Il senso delle regole e del loro rispetto, secondo la psicoanalisi, è radicato dentro ognuno di noi in quella componente psichica definita Super-Io che, per Freud, rappresenta la continuazione dell’immagine paterna nella società in cui il padre dettava le regole. Le regole della figura paterna possono essere fastidiose, a volte dure, ma ci sono state insegnate per evitare danni maggiori (non fare il bagno subito dopo aver mangiato anche se ne avresti voglia, studia e frequenta la scuola, anche se preferiresti divertirti e ” fare un cabò…”). Ci sono però momenti in cui occorre superare le regole per costruirne di nuove, per liberare lo spirito creativo dell’uomo e per innovare.

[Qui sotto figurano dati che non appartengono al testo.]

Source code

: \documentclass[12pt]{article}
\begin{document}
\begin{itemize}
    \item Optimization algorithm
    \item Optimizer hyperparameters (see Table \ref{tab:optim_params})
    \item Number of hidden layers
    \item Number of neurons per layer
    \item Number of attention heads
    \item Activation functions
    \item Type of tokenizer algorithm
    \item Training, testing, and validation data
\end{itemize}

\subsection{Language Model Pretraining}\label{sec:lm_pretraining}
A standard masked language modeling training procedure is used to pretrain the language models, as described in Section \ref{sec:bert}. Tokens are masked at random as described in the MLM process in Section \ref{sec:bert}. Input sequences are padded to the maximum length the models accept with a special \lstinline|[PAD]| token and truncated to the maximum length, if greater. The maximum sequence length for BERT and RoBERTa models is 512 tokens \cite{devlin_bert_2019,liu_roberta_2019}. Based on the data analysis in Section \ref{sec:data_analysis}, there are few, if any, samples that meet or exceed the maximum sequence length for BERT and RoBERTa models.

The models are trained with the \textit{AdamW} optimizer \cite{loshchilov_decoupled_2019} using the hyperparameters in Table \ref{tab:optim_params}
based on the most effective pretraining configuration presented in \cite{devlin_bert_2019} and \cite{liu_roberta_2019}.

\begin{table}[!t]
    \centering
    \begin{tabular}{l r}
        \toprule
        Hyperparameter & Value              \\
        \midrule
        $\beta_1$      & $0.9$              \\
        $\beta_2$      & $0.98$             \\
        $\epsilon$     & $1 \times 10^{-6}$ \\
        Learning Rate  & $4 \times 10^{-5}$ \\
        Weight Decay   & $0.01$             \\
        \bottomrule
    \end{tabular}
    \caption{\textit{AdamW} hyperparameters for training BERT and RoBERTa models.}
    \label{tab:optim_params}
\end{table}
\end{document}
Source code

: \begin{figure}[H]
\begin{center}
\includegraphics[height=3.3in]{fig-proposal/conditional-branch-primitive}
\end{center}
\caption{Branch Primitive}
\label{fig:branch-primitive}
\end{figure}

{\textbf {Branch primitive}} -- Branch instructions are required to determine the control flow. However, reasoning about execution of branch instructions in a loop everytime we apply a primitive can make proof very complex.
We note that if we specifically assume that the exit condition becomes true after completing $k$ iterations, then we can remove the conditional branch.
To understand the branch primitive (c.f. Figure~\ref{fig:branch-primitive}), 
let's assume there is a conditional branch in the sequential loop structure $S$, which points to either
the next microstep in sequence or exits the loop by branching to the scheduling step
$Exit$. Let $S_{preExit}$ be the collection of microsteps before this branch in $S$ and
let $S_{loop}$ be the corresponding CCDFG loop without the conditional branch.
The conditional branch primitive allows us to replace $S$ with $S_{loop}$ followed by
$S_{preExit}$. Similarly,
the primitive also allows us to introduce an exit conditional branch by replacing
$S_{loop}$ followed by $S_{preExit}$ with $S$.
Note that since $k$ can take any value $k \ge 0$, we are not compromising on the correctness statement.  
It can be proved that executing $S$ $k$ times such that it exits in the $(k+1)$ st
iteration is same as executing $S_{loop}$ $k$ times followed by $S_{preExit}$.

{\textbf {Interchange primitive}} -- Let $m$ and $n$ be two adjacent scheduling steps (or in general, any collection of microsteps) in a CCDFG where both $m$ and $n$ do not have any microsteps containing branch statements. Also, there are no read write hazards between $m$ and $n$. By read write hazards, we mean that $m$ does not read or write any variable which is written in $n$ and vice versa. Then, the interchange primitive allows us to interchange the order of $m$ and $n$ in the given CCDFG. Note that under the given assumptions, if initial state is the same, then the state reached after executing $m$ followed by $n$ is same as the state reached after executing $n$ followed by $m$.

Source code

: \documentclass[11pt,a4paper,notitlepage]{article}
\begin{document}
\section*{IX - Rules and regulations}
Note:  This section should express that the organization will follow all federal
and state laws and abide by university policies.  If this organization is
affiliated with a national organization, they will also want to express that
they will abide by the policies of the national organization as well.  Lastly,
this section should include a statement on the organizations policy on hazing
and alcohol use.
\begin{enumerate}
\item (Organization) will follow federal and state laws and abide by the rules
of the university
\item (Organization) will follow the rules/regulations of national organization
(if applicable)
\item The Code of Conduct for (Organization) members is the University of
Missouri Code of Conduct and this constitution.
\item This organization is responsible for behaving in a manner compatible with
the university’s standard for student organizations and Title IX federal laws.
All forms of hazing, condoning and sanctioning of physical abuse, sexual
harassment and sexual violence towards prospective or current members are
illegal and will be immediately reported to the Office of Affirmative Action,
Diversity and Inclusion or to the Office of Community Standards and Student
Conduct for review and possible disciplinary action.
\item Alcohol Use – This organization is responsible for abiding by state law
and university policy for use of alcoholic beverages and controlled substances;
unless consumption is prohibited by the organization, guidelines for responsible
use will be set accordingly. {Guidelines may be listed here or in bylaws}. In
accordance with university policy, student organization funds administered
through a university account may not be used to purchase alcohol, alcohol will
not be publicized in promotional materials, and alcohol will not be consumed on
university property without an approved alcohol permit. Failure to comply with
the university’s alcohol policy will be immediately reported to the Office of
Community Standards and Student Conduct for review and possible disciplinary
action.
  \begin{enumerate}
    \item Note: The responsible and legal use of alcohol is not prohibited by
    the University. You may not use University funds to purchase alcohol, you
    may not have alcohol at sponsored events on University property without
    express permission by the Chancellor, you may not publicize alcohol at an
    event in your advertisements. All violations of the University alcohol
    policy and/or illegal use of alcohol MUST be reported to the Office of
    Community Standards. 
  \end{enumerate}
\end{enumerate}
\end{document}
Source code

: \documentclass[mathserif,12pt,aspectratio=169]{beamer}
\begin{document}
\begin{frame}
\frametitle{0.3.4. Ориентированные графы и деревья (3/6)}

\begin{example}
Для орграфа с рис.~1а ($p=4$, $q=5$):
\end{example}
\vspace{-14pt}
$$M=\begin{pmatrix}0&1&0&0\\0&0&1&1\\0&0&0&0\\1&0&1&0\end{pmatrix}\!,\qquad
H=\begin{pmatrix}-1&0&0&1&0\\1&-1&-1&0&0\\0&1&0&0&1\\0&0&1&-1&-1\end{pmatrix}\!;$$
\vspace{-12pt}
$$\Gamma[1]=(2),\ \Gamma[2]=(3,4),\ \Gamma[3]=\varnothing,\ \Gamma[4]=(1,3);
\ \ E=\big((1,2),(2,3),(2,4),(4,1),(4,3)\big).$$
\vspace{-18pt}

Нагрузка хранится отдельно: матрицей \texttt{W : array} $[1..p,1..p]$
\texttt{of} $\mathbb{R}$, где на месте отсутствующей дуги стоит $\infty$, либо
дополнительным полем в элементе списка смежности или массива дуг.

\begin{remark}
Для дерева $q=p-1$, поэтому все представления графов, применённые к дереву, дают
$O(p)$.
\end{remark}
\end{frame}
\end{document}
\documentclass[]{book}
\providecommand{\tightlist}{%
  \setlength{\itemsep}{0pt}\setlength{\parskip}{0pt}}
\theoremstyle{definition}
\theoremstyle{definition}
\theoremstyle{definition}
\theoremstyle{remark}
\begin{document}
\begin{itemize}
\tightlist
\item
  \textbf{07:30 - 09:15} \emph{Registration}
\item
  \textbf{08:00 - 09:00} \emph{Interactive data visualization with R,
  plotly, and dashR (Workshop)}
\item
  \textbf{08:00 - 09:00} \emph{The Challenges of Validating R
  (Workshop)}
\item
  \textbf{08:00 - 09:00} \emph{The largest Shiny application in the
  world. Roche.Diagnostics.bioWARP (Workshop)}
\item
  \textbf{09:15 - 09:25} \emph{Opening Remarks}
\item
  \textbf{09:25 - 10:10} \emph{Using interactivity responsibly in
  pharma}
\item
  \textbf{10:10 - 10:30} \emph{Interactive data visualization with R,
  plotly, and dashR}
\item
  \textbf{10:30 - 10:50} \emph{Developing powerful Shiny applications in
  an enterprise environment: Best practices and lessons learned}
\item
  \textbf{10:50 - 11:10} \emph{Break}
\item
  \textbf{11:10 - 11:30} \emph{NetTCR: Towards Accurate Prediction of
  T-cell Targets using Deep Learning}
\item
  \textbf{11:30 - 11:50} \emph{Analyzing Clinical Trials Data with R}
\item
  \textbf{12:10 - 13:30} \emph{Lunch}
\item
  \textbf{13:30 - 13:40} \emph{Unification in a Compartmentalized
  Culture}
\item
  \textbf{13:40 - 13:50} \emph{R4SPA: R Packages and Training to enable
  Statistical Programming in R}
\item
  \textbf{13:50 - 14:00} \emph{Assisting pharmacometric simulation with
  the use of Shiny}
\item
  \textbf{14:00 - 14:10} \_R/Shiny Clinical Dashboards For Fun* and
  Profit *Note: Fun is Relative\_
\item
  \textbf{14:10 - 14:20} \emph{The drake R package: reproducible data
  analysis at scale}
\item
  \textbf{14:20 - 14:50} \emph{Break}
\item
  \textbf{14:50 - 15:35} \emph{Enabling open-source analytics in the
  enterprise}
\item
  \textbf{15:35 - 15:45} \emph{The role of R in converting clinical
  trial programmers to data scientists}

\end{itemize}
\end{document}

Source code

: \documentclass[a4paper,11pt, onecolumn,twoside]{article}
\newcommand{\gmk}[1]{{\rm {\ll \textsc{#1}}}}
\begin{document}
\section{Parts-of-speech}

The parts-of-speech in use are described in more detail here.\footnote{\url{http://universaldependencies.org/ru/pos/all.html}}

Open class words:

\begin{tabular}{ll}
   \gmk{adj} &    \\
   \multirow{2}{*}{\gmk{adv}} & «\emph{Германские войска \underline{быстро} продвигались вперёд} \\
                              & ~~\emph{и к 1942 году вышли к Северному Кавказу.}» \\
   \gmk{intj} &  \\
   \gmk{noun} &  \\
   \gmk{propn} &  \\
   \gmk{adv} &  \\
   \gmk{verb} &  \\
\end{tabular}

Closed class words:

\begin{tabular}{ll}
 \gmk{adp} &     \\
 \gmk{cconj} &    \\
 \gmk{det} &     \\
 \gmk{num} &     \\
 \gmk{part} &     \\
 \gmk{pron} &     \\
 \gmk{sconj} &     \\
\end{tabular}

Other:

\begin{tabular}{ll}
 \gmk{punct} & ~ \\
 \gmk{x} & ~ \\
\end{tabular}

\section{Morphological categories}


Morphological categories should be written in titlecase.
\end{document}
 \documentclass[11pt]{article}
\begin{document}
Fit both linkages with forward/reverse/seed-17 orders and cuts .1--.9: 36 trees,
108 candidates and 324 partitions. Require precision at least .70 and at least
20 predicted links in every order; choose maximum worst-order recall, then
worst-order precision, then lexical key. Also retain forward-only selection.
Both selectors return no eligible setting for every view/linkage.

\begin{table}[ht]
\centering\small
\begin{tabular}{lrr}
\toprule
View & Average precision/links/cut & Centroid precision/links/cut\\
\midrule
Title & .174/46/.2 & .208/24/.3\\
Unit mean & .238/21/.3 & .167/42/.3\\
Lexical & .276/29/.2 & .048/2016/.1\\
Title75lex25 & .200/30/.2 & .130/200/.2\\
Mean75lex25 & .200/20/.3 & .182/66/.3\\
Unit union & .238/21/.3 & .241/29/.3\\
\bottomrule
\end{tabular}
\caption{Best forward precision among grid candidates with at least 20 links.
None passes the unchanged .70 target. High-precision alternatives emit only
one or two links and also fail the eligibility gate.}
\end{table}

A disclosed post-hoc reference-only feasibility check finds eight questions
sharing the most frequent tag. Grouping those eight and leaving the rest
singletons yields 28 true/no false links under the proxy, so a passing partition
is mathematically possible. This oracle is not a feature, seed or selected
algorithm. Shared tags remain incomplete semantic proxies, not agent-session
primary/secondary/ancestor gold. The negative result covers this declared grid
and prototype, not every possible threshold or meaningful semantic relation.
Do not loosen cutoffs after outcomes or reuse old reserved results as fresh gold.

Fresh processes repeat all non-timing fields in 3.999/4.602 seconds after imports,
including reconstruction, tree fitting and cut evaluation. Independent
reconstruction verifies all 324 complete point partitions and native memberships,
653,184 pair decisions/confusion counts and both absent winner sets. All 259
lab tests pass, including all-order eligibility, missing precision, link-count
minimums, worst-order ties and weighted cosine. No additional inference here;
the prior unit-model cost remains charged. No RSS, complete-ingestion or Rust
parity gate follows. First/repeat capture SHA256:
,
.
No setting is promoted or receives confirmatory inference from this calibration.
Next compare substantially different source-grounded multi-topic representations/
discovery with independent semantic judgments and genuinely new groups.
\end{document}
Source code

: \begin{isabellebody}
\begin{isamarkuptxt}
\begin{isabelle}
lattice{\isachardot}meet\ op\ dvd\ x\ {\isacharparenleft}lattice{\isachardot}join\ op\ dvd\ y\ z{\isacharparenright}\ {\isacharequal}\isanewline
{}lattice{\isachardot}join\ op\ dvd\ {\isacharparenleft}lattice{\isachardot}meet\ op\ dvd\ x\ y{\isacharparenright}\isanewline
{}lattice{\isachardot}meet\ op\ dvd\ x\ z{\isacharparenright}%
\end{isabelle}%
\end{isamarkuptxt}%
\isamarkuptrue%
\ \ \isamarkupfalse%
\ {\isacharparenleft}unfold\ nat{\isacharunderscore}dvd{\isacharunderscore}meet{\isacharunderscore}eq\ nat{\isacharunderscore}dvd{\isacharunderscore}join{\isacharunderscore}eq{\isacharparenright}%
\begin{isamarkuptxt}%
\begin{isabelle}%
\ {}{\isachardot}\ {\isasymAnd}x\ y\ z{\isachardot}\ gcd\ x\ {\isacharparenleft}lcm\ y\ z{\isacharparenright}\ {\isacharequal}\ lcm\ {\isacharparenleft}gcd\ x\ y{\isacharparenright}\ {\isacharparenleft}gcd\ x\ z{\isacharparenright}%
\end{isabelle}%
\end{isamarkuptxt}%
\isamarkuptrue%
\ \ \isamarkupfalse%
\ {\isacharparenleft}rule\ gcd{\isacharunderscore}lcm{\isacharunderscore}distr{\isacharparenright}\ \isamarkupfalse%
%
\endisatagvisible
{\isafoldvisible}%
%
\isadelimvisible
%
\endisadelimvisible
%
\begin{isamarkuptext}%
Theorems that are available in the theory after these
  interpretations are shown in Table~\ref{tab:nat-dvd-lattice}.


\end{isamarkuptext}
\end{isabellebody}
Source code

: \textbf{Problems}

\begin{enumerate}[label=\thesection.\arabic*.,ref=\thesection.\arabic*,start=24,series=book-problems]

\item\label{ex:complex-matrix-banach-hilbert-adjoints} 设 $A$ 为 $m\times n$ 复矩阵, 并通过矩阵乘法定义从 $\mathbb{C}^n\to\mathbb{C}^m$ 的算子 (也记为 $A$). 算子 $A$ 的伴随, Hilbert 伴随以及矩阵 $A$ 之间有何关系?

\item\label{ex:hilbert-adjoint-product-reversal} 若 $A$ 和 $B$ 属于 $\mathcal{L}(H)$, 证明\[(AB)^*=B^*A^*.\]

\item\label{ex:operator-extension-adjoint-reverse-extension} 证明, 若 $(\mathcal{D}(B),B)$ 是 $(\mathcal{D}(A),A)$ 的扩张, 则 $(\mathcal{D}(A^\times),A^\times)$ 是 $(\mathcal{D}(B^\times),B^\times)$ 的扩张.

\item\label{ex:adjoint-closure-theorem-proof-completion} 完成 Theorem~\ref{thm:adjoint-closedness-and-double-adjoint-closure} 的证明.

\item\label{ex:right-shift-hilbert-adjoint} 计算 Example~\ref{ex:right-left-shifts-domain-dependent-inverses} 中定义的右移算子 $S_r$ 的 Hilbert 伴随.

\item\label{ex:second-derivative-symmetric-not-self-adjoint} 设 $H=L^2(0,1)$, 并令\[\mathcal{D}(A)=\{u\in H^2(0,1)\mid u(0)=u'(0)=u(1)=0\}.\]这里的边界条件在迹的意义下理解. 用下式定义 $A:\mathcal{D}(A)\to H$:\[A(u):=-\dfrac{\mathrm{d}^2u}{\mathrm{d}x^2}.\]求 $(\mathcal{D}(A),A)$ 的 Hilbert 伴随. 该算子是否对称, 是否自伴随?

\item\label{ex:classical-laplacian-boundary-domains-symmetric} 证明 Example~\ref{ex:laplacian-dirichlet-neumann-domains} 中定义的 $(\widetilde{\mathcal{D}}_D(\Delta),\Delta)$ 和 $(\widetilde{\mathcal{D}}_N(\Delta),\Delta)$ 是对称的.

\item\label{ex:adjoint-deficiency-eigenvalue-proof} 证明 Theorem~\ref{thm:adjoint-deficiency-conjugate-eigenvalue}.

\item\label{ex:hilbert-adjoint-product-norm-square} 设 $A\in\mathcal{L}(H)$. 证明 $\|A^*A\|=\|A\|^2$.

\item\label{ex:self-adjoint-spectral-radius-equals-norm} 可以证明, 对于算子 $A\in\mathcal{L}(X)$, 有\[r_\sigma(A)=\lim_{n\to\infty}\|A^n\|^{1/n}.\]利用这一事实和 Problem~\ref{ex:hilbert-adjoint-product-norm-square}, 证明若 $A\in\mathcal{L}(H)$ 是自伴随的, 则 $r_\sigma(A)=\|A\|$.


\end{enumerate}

Quando infrangiamo le regole scattano due meccanismi: da un lato il senso di colpa che ci fa soffrire e dall’altro un senso di libertà. Spesso succede che una volta che abbiamo rotto una regola a cascata, ormai che è fatta, ne infrangiamo molte altre e questa forse potrebbe essere la spiegazione dello strano comportamento del capitano: dopo il primo errore, a catena, ne ha inanellati molti altri.
Una peculiarità italiana, che ci rende molto diversi da altri popoli, è l’abitudine al perdono. Il cattolicesimo con l’idea della confessione riparatrice è la base di questo concetto che, portato al limite, diventa in modo positivo saper mettersi nei panni degli altri, in modo negativo mancanza del senso dello Stato e qualunquismo. Le divisioni fratricide di cui è costellata la nostra storia ci hanno intimamente convinto che non si può affermare con certezza una regola, visto che oggi siamo borbonici e domani garibaldini. In Italia i condoni, i ravvedimenti operosi, gli scudi, le amnistie, le scuse più o meno verosimili si sprecano (come nel caso del ragazzo di Roma che lanciava un estintore e poi si scusava dicendo che forse serviva a spegnere un fuoco).
Anche nel caso della Costa Crociere fra poco compariranno le scuse più o meno verosimili. Ce n’è una già pronta ed usata con un certo successo di recente a livello politico: “Ho abbandonato il comando per senso di responsabilità, perché la mia permanenza era di ostacolo”.